On this topic...I hate to say it, but it's the inverse of the price of some ultra-rare supercar.

If you have to ask, it's not high enough.


----------



## troubadours (Oct 7, 2007)

The Orange Mage said:


> On this topic...I hate to say it, but it's the inverse of the price of some ultra-rare supercar.
> 
> If you have to ask, it's not high enough.



erm, how do you figure?


----------



## exile in thighville (Oct 7, 2007)

The Orange Mage said:


> On this topic...I hate to say it, but it's the inverse of the price of some ultra-rare supercar.
> 
> If you have to ask, it's not high enough.



Then why are the BBWs here are always being asked?


----------



## exile in thighville (Oct 7, 2007)

latefreshman15 said:


> So me and my girlfriend have been dating a short time, and she is chubby if not fat. She is interested in some very fat positive things, including stuffing after sex and fattening me up. But I am still afraid to ask her her weight. What do you think the best and most positive way to do this would be?
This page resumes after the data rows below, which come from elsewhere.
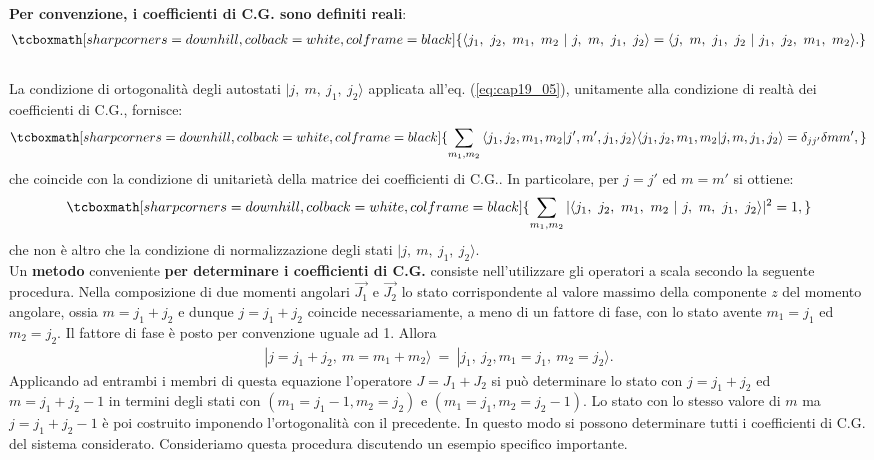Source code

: \textbf{Per convenzione, i coefficienti di C.G. sono definiti reali}:
	\begin{align}
		\tcboxmath[sharp corners=downhill, colback=white, colframe=black]{
			\langle j_1 ,~ j_2,~m_1, ~ m_2~ |~ j ,~ m,~j_1, ~ j_2 \rangle  = \langle j ,~ m,~j_1, ~ j_2~ |~ j_1 ,~ j_2,~m_1, ~ m_2 \rangle .
			}
	\end{align}\\
	
La condizione di ortogonalità degli autostati $\mid j ,~ m,~j_1, ~ j_2 \rangle $ applicata all'eq. (\ref{eq:cap19_05}), unitamente alla condizione di realtà dei coefficienti di C.G., fornisce:
	\begin{equation}
		\tcboxmath[sharp corners=downhill, colback=white, colframe=black]{
			\sum_{m_1, m_2} {\langle j_1 , j_2, m_1, m_2 | j' , m', j_1, j_2 \rangle  \langle j_1 , j_2, m_1, m_2  | j , m, j_1, j_2 \rangle } = \delta_{j j'} \delta{m m'},
			}
	\end{equation}
che coincide con la condizione di unitarietà della matrice dei coefficienti di C.G.. In particolare, per $j=j'$ ed $m=m'$ si ottiene:
	\begin{equation}
		\tcboxmath[sharp corners=downhill, colback=white, colframe=black]{
			\sum_{m_1, m_2} {|\langle j_1 ,~ j_2,~m_1, ~ m_2 ~|~ j ,~ m,~j_1, ~ j_2 \rangle|^2} =1 ,
			}
	\end{equation}
che non è altro che la condizione di normalizzazione degli stati $| j ,~ m,~j_1, ~ j_2 \rangle $. \\

Un \textbf{metodo} conveniente \textbf{per determinare i coefficienti di C.G.} consiste nell'utilizzare gli operatori a scala secondo la seguente procedura. Nella composizione di due momenti angolari $\vec{J_1}$ e  $\vec{J_2}$ lo stato corrispondente al valore massimo della componente $z$ del momento angolare, ossia $m= j_1+j_2$ e dunque $j=j_1+j_2$ coincide necessariamente, a meno di un fattore di fase, con lo stato avente $m_1=j_1$ ed $m_2=j_2$. Il fattore di fase è posto per convenzione uguale ad 1. Allora
	\begin{align}
		| j= j_1 + j_2 ,~m= m_1 +m_2  \rangle ~= ~| j_1 ,~j_2,  m_1=j_1, ~m_2= j_2 \rangle .
	\end{align}
Applicando ad entrambi i membri di questa equazione l'operatore $J=J_1+J_2$ si può determinare lo stato con $j=j_1+j_2$ ed $m=j_1+j_2-1$ in termini degli stati con $(m_1=j_1-1 , m_2=j_2)$ e $(m_1=j_1, m_2=j_2-1)$. Lo stato con lo stesso valore di $m$ ma $j=j_1+j_2-1$ è poi costruito imponendo l'ortogonalità con il precedente. In questo modo si possono determinare tutti i coefficienti di C.G. del sistema considerato. Consideriamo questa procedura discutendo un esempio specifico importante.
As for you, if she's honestly interested "fattening you up," I'm pretty sure you're at a level of openness that you can do exactly what AnnMarie said.


----------



## MickRidem (Oct 7, 2007)

I don't know your girlfriend, but I just had a friendly argument with a chick friend of mine who LOST IT when I said my weight out loud. "It's taboo! You just don't say that out loud! All women know that!" We're raised to keep it secret, those that share, are _breaking the rules_ and in some cases, scaring the CRAP out of other women who keep it private.

You could be treading on thin ice. I hope you know her well enough to know her reaction.

Just a thought.


----------



## mango (Oct 7, 2007)

*The solution to this problem is quite simple really.


Tell her you have this amazing ability as a human weight scale and ask her to lay down on top of you.

Then after a good 30 seconds of squash time, shout out your best guesstimate of her weight.

If you're weigh off (heh), keep guessing and tell her you are 'callibrating your systems'.

That should break the ice about how much she weighs.


.... That's how I'd go about it anway.

 *


----------



## troubadours (Oct 7, 2007)

chillaxin said:


> I don't know your girlfriend, but I just had a friendly argument with a chick friend of mine who LOST IT when I said my weight out loud. "It's taboo! You just don't say that out loud! All women know that!" We're raised to keep it secret, those that share, are _breaking the rules_ and in some cases, scaring the CRAP out of other women who keep it private.
> 
> You could be treading on thin ice. I hope you know her well enough to know her reaction.
> 
> Just a thought.



yeah, but is this girl willing to stuff you and openminded to this sort of thing in general? i do not flip out when asked my weight, especially not when asked by my bf


----------



## Russ2d (Oct 7, 2007)

I think this thread is silly- If she's your girlfriend and you want to know then you ask her straight out. If she doesn't feel comfortable telling you then you've got some work to do in your "relationship".


----------



## The Orange Mage (Oct 7, 2007)

That little reply of mine up there was kinda a pessimistic assumption that this guy like women who are MUCH bigger than THIS woman, thus the goofy car analogy. 

Carry on.


----------



## Totmacher (Oct 7, 2007)

If you have a scale that goes high enough just sling her over your shoulder, weigh the both of you, and subtract your weight. If you do it right you'll come off as playful.


----------



## RevolOggerp (Oct 7, 2007)

Sometimes, it's best to have both of you doing the same thing.

For instance, go to the mall and visit the GNC store for some protein shakes. Don't make it intentional, but just happen to "walk by" the store and say, "Oh, let's check this out." GNC has one of those electronic scales. Do it yourself and then announce your weight. Then ask if she wants to do it. By announcing your weight to her, you're openly admitting that you're open-minded. She might do the same.


----------



## ChubbyBlackSista (Oct 7, 2007)

Don't ask her straight out and tell how much do you weigh ? Just do it in a suttle way


----------



## TraciJo67 (Oct 7, 2007)

RevolOggerp said:


> Sometimes, it's best to have both of you doing the same thing.
> 
> For instance, go to the mall and visit the GNC store for some protein shakes. Don't make it intentional, but just happen to "walk by" the store and say, "Oh, let's check this out." GNC has one of those electronic scales. Do it yourself and then announce your weight. Then ask if she wants to do it. By announcing your weight to her, you're openly admitting that you're open-minded. She might do the same.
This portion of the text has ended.